● **Task**
For each line below, check for the word "multipel", then state how many lines contain it, with no other output.

++++++++++++++++++++

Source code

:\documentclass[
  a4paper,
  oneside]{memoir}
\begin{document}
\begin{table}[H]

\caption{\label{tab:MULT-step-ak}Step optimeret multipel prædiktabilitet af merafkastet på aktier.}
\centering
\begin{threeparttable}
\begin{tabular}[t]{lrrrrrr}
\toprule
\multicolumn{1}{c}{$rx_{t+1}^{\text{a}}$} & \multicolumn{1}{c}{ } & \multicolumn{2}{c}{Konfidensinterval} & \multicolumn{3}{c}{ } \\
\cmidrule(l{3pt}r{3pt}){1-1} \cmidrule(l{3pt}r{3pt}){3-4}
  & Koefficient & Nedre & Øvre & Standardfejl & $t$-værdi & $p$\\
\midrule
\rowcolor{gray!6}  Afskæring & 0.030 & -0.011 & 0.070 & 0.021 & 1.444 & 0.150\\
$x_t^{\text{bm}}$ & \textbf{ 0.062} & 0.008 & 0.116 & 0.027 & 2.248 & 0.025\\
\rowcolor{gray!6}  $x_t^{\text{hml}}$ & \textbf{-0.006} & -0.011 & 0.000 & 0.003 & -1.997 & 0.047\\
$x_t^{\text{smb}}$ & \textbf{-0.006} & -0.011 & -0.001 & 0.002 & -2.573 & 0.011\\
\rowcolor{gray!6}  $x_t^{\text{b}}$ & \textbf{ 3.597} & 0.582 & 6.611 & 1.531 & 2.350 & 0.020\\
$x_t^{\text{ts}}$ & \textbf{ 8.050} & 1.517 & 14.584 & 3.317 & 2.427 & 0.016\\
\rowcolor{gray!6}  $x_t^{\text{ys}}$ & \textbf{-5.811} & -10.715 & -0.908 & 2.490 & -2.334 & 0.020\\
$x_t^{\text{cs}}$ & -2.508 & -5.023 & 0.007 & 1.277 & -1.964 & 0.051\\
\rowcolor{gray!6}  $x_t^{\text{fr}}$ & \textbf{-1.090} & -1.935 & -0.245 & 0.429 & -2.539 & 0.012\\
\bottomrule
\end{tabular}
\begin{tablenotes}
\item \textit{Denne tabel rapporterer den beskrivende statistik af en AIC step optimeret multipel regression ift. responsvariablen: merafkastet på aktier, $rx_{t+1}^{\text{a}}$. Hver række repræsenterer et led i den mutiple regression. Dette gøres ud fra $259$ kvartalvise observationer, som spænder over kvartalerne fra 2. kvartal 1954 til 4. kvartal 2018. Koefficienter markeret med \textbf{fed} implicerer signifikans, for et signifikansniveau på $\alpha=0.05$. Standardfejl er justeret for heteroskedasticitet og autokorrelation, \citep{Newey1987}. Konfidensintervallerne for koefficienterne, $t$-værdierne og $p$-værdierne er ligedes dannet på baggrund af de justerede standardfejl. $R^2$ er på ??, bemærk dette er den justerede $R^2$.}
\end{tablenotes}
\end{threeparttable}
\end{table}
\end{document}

++++++++++++++++++++

● **Task result**
2